[PATCH v3 05/10] clk: add support for clock protection

Jerome Brunet jbrunet at baylibre.com
Wed Aug 9 06:34:48 PDT 2017


On Wed, 2017-08-09 at 12:45 +0100, Russell King - ARM Linux wrote:
> On Tue, Aug 08, 2017 at 07:19:06PM -0700, Stephen Boyd wrote:
> > I also vaguely remember Paul saying that
> > clk_round_rate() could return something and then clk_set_rate()
> > after that would fail because what was calculated during the rate
> > speculation/rounding phase would be different if some other
> > consumer goes and changes some rate high up in the tree.
> 
> That's probably because people tend to get this stuff wrong.  It is
> _not_ supposed to be:
> 
> 	rounded_rate = clk_round_rate(clk, requested_rate);
> 
> 	clk_set_rate(clk, rounded_rate);
> 
> but:
> 
> 	rounded_rate = clk_round_rate(clk, requested_rate);
> 
> 	clk_set_rate(clk, requested_rate);
> 
> The former is wrong for two reasons:
> 
> 1. it's completely wasteful of CPU resources to do all the calculations
>    that need to be done within clk_set_rate().
> 
> 2. it's racy - there is no guarantee that you'll end up with "rounded_rate"
> 
> The API definition of clk_round_rate() explicitly mentions that it is
> equivalent to clk_set_rate() followed by clk_get_rate() with the
> exception that it doesn't affect the hardware.
> 
> I'm not sure that the clock rate protection API is really the right
> solution - if we're trying to stop others from changing the clock rate,
> that implies we have multiple different threads potentially changing
> the rate at any time.  If a driver does this:
> 
> 	clk_set_rate(clk, foo);
> 	clk_rate_protect(clk);
> 
> what prevents another thread from changing the clock rate between these
> two calls?  The only way to do this safely would be something like:
> 
> 	r = clk_round_rate(clk, foo);
> 	while (1) {
> 		err = clk_set_rate(clk, foo);
> 		clk_rate_protect(clk);
> 		if (err < 0)
> 			break;
> 
> 		if (r == clk_get_rate(clk)) /* success */
> 			break;
> 
> 		clk_rate_unprotect(clk);
> 	}
> 
> 	if (err)
> 		failed;

Russell,
I think you have missed one subtle thing, when trying any clock altering
operation, if the consumer is protecting the clock, it will temporarily release 
the protection once, under the prepare_lock (to guarantee safe operation).
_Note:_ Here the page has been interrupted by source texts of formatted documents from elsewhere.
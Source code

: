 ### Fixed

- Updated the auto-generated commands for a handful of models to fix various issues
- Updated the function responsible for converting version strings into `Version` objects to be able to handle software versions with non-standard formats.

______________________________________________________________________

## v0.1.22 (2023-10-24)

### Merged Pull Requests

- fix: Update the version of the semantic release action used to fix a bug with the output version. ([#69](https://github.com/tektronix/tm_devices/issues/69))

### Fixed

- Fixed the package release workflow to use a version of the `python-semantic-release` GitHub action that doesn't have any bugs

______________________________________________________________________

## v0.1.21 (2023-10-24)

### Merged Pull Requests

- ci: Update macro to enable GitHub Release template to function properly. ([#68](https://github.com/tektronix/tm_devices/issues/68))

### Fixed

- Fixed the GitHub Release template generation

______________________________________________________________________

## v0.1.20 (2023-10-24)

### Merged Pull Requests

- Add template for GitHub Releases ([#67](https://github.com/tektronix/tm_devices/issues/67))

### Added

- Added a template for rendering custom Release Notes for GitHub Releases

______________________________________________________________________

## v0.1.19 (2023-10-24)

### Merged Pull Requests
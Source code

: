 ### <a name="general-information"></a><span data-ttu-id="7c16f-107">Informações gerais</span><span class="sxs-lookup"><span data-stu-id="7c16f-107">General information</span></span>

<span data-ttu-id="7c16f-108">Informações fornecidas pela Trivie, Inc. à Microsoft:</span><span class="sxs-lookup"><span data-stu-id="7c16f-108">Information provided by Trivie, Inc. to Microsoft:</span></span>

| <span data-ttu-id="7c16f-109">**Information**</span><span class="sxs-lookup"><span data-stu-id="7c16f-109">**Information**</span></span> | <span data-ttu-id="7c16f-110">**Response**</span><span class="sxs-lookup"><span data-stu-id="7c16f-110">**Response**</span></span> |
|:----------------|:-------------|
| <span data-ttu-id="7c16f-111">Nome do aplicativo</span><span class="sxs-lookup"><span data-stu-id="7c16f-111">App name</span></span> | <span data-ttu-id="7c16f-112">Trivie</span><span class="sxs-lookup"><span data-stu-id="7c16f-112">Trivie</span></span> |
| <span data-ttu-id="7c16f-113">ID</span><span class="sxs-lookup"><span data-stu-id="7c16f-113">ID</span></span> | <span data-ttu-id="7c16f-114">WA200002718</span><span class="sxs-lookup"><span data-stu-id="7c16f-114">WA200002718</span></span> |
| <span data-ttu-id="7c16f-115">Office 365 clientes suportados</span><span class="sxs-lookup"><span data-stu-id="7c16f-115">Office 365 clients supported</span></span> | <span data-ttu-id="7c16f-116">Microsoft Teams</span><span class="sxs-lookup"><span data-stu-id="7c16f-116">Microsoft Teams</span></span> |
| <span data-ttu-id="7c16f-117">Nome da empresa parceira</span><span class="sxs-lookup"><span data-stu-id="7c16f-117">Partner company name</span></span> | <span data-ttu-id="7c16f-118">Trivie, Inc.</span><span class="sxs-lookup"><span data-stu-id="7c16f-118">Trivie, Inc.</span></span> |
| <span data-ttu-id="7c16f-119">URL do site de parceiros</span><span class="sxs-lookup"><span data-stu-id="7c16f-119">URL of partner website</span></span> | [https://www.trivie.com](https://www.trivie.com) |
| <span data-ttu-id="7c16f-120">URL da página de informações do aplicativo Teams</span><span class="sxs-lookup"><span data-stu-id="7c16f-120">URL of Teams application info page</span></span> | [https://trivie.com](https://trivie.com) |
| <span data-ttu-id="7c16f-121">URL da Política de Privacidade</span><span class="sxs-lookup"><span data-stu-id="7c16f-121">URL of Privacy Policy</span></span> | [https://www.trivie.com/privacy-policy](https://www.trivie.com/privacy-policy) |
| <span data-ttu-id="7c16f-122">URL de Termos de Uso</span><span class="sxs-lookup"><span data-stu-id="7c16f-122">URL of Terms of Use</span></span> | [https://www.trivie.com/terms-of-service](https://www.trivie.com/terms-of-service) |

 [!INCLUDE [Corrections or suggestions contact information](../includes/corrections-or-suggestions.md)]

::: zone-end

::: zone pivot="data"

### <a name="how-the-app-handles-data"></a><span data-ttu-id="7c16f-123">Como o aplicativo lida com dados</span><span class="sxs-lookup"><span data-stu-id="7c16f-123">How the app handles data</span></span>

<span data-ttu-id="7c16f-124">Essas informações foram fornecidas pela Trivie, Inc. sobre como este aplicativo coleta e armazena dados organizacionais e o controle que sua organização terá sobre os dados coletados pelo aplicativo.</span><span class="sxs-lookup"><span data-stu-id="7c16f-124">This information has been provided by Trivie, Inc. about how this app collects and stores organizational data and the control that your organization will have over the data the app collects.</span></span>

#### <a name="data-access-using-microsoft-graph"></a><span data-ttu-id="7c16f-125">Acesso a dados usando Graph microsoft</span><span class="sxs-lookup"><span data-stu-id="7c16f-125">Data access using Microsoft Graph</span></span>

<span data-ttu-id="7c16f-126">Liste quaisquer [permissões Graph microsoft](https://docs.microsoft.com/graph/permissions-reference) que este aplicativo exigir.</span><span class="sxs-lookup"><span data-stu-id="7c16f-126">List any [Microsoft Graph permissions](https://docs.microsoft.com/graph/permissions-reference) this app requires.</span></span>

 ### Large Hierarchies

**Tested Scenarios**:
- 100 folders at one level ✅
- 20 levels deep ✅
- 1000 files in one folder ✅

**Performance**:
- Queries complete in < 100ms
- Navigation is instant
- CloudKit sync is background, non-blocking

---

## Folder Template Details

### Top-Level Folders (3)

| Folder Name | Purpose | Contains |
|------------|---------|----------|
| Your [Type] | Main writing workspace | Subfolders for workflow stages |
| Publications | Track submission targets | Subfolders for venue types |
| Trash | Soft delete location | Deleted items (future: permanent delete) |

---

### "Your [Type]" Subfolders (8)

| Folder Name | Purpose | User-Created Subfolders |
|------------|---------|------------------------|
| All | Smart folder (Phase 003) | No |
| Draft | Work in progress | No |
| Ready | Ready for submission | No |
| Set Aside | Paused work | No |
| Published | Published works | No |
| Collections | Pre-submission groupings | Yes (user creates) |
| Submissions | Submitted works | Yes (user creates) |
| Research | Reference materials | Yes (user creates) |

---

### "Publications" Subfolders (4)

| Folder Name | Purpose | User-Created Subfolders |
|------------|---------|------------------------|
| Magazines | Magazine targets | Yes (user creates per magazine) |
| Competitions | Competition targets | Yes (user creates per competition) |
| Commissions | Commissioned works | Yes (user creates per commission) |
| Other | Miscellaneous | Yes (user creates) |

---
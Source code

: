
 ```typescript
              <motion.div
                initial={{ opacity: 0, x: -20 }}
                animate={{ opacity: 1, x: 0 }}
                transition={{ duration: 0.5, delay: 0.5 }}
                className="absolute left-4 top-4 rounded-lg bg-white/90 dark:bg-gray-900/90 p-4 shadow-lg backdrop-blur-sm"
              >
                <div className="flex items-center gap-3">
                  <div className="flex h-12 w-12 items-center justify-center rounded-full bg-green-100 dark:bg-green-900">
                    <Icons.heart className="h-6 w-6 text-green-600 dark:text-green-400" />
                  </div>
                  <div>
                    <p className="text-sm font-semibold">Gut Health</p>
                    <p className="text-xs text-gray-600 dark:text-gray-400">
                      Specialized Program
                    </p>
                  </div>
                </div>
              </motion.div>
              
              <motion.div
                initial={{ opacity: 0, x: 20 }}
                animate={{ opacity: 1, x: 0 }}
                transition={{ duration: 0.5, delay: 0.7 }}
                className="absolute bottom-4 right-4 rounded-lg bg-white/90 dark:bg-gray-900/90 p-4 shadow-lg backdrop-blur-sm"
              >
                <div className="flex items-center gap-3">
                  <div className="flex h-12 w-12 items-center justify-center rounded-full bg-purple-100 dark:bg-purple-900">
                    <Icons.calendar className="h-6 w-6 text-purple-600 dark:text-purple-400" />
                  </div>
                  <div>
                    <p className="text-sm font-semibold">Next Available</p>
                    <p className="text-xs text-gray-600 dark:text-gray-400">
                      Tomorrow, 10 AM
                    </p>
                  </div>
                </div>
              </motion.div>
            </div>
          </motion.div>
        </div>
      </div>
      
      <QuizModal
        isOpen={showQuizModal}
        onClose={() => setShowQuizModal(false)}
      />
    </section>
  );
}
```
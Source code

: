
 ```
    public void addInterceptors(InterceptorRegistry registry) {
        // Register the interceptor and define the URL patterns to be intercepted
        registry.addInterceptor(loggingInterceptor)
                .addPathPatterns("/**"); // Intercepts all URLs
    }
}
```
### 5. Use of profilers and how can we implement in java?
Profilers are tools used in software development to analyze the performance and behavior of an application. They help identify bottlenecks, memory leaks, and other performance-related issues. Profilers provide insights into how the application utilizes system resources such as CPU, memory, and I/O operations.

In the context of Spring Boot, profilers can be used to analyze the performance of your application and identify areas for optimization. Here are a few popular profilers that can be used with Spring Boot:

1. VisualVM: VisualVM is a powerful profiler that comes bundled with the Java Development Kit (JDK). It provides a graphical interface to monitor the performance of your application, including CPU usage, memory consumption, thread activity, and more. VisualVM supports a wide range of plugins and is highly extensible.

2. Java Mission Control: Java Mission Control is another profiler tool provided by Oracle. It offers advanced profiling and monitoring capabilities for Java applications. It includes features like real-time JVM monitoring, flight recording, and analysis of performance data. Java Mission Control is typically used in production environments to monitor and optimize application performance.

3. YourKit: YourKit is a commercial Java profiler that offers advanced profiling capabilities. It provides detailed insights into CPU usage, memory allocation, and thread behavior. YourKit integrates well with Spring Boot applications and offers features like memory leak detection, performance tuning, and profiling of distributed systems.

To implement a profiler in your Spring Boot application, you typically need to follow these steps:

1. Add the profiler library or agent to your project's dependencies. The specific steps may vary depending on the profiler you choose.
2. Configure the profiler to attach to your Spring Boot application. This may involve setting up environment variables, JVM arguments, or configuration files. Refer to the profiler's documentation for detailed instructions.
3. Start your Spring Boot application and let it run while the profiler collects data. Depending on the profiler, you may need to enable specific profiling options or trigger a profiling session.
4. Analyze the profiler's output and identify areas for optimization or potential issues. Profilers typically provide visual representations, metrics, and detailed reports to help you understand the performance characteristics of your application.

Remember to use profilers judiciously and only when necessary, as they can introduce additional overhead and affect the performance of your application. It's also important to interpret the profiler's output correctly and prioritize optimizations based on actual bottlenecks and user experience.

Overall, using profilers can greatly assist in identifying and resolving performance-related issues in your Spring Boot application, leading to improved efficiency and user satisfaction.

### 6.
This
is explained in the cover letter:

"""
With this series there is 3 use-case:
 - the provider is not protected: nothing changes
 - the provider is protected by only 1 consumer (and only once), then only
   this consumer will be able to alter the rate of the clock, as it is the
   only one depending on it.
 - If the provider is protected more than once, or by the provider itself,
   the rate is basically locked and protected against reparenting.
"""

So what you should do if you have to protect the clock is:

clk_rate_protect(clk);
err = clk_set_rate(clk, foo);

[...]
clk_rate_unprotect(clk);

If the clock rate could be changed (protected only once) err = 0;
If the clock rate could not be changed: err = -EBUSY;

if you wish to combine clk_rate_protect() and clk_set_rate(), you may use
clk_set_rate_protect() which is added in another patch of this series.

> 
> That's rather a lot of code to add to every driver, and given the
> number of times I've seen people get the clk_round_rate() vs
> clk_set_rate() thing wrong, I've zero confidence that folk will get
> this right either.
> 
> So, I'd suggest _not_ adding this clk_rate_protect() thing, but
> instead an API that simultaneously sets and protects the rate, so
> driver authors don't have to get involved in details like the above.